Ma oggi voi, poveri ragazzi, chi incontrate? Chi vi aiuta a credere che un mondo nuovo è possibile? Persone che dall’alto del loro vuoto vi dicono che la droga è attraente, lo sballo è bello, la colpa sempre degli altri, rubare è riprendersi il dovuto, fare quello che vi pare è un dovere, l’amore si può fare con chiunque, finché dura. Vi portano perfino in casa o sotto casa il gioco d’azzardo che vi scippa e vi prosciuga il cuore.

Come fate a crescere con questi maestri, creature di Dio? Mi metto nei vostri panni. Io mi ci trovo bene nei vostri panni. Però mi viene una gran paura per voi. Eppure, in mezzo a questo fango, ci sono tanti fra voi che vogliono cambiare il mondo cominciando da loro stessi. Ci sono, eccome, questi coraggiosi.

Che vi devo dire, amici miei? Non è a voi che dovrei scrivere. È agli adulti che vi hanno consegnato questa società in cui uno è più bravo se si fa gli affari suoi, se passa sul cadavere di un altro per arricchirsi ed emergere.
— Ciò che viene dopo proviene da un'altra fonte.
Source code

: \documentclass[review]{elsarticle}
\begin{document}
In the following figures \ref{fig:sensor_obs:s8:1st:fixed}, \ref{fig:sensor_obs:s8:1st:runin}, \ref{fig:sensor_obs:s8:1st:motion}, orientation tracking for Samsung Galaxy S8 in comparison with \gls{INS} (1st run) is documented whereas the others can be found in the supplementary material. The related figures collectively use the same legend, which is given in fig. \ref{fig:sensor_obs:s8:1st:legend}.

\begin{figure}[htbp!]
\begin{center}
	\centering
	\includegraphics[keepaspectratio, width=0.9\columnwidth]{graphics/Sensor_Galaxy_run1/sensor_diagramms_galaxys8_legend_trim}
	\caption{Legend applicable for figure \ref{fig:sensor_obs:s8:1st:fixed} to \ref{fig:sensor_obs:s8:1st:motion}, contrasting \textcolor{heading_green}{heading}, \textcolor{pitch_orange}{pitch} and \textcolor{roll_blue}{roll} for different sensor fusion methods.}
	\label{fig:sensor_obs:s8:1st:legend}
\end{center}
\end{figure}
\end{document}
Cosa importa se milioni di persone muoiono di fame, se trovare lavoro è impossibile, se costruirsi un futuro a voi è vietato, a causa dell’avidità di qualcuno! Allora, ragazzi, infischiamocene davvero: infischiamocene noi dei tromboni, dei vuoti, dei prepotenti, degli avidi che vi stanno scippando la vita. Rifacciamoci da noi una vita nuova dove noi, intanto almeno noi, non facciamo all’altro ciò che non vorremmo fosse fatto a noi. Infischiamocene scoprendo che è bello non mentire a noi stessi e agli altri, che è bello condividere anche il poco che abbiamo, stare con un disabile come se non fosse disabile, con un carcerato come se fossimo noi ad essere in galera, con l’ultimo degli ultimi leggendo nei suoi occhi il re che è in lui.

A noi con le mani sporche e il cuore pieno di un sogno, a noi con le ossa spezzate ma non tutte, a noi disoccupati ma impegnatissimi, a noi poveri ricchi, a noi spetta di scrivere una bella storia d’amore.
Un amore dove il male è quello che ci assedia dentro ma che non ci domina, dove ogni sì è leale e per sempre, dove si può essere fedeli e onesti, uniti a tutti anche se non capiti e felici, semplicemente felici.
Facciamoci coraggio insieme, amici miei. Picasso diceva: “Occorrono molti anni per diventare giovani”. Io mi sento sempre più giovane. Mi sento come voi e con voi. Sto qui, vi aspetto e vi voglio bene.